Source texts of formatted documents

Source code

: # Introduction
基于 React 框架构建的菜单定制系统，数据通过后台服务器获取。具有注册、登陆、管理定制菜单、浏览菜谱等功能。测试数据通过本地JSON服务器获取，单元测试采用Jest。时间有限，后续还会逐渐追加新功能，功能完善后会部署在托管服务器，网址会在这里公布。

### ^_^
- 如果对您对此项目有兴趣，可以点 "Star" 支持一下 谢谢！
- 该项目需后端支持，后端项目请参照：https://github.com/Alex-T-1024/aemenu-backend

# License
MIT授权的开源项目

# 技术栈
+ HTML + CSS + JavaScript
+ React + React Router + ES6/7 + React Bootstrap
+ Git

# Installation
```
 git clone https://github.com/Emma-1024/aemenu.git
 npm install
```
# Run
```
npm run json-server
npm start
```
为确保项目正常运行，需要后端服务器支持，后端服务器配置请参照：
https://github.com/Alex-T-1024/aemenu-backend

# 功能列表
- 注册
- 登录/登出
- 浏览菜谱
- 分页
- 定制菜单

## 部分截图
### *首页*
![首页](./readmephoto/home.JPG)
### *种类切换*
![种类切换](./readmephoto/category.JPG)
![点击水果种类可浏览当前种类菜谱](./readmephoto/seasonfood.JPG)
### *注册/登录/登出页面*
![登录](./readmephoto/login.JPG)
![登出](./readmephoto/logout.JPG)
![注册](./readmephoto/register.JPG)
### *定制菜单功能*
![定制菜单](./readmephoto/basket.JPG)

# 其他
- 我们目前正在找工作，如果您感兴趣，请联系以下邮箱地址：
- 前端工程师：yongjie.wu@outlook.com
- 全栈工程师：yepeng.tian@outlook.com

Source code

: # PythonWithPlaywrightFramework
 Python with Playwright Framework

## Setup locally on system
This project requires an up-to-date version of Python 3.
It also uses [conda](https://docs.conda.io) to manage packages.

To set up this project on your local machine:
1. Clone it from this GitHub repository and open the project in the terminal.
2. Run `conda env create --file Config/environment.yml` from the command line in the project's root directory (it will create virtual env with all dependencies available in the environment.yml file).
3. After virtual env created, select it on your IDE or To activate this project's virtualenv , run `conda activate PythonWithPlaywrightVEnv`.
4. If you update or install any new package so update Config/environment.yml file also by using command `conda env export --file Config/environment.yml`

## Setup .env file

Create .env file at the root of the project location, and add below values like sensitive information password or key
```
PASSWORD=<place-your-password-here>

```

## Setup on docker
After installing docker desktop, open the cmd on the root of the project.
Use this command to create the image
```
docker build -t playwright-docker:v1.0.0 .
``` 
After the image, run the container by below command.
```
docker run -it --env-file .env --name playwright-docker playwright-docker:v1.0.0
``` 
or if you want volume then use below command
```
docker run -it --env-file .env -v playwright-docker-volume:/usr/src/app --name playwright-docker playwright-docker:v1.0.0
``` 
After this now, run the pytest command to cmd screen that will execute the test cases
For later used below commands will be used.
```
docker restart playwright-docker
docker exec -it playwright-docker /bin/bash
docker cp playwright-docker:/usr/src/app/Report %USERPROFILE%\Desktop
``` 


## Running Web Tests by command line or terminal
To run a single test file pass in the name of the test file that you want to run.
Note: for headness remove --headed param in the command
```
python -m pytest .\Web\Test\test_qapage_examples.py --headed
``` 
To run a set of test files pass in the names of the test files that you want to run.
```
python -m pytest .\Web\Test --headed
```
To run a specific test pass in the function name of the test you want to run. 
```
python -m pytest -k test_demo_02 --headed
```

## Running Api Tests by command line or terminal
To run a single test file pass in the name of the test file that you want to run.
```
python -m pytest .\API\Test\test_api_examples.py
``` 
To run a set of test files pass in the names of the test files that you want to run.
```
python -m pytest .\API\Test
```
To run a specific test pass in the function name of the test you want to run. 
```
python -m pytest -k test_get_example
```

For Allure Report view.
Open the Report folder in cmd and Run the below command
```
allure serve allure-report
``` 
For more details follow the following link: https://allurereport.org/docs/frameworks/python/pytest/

[BRIEF] Show all lines in the entries above where the string "headed" appears.

[YOUR RESPONSE]
Note: for headness remove --headed param in the command
python -m pytest .\Web\Test\test_qapage_examples.py --headed
python -m pytest .\Web\Test --headed
python -m pytest -k test_demo_02 --headed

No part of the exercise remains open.